**Task to complete**
Every line below that holds the word "Kingdom" must be listed.
*** Opening Records for the task ***
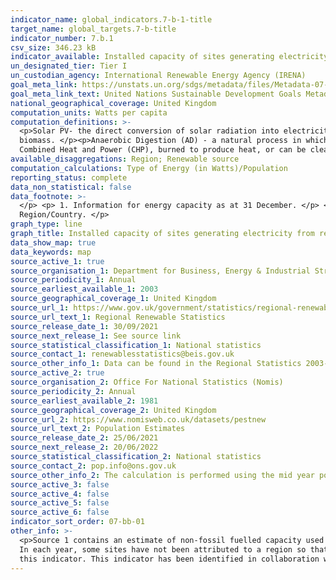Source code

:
 ```yaml
---
indicator_name: global_indicators.7-b-1-title
target_name: global_targets.7-b-title
indicator_number: 7.b.1
csv_size: 346.23 kB
indicator_available: Installed capacity of sites generating electricity from renewable sources
un_designated_tier: Tier I
un_custodian_agency: International Renewable Energy Agency (IRENA)
goal_meta_link: https://unstats.un.org/sdgs/metadata/files/Metadata-07-0b-01.pdf
goal_meta_link_text: United Nations Sustainable Development Goals Metadata (PDF)
national_geographical_coverage: United Kingdom
computation_units: Watts per capita
computation_definitions: >-
  <p>Solar PV- the direct conversion of solar radiation into electricity by the interaction of light with the electrons in a semiconductor device or cell.</p><p>Bioenergy - renewable energy made from material of recent biological origin derived from plant or animal matter, known as
  biomass. </p><p>Anaerobic Digestion (AD) - a natural process in which microorganisms break down organic matter, in the absence of oxygen, into biogas (a mixture of carbon dioxide (CO2) and methane) and digestate (a nitrogen-rich fertiliser). The biogas can be used directly in engines for
  Combined Heat and Power (CHP), burned to produce heat, or can be cleaned and used in the same way as natural gas or as a vehicle fuel.</p>
available_disaggregations: Region; Renewable source
computation_calculations: Type of Energy (in Watts)/Population
reporting_status: complete
data_non_statistical: false
data_footnote: >-
  </p> <p> 1. Information for energy capacity as at 31 December. </p> <p> 2. Data for population are mid year estimates. </p> <p> 3. Data for offshore wind are allocated to the Region/Country that the cables come ashore </p> <p> 4. Data showing 0 are less than 50 GW capacity in the
  Region/Country. </p>
graph_type: line
graph_title: Installed capacity of sites generating electricity from renewable sources
data_show_map: true
data_keywords: map
source_active_1: true
source_organisation_1: Department for Business, Energy & Industrial Strategey
source_periodicity_1: Annual
source_earliest_available_1: 2003
source_geographical_coverage_1: United Kingdom
source_url_1: https://www.gov.uk/government/statistics/regional-renewable-statistics
source_url_text_1: Regional Renewable Statistics
source_release_date_1: 30/09/2021
source_next_release_1: See source link
source_statistical_classification_1: National statistics
source_contact_1: renewablesstatistics@beis.gov.uk
source_other_info_1: Data can be found in the Regional Statistics 2003-2020 Installed Capacity tables.
source_active_2: true
source_organisation_2: Office For National Statistics (Nomis)
source_periodicity_2: Annual
source_earliest_available_2: 1981
source_geographical_coverage_2: United Kingdom
source_url_2: https://www.nomisweb.co.uk/datasets/pestnew
source_url_text_2: Population Estimates
source_release_date_2: 25/06/2021
source_next_release_2: 20/06/2022
source_statistical_classification_2: National statistics
source_contact_2: pop.info@ons.gov.uk
source_other_info_2: The calculation is performed using the mid year population estimates.
source_active_3: false
source_active_4: false
source_active_5: false
source_active_6: false
indicator_sort_order: 07-bb-01
other_info: >-
  <p>Source 1 contains an estimate of non-fossil fuelled capacity used for co-firing of renewables based on the proportion of generation accounted for by the renewable source that is not reported here. This is applicable for Other Bioenergy  and the sub category Biomass and Waste. </p> <p>
  In each year, some sites have not been attributed to a region so that data related to individual companies are not disclosed. Specific information related to this is contained within the tables in the source 1 data link under the Sources tab.</p> <p> Data follows the UN specification for
  this indicator. This indicator has been identified in collaboration with topic experts.
---
```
*** Closing Records for the task ***
**Solution to the problem**
national_geographical_coverage: United Kingdom
source_geographical_coverage_1: United Kingdom
source_geographical_coverage_2: United Kingdom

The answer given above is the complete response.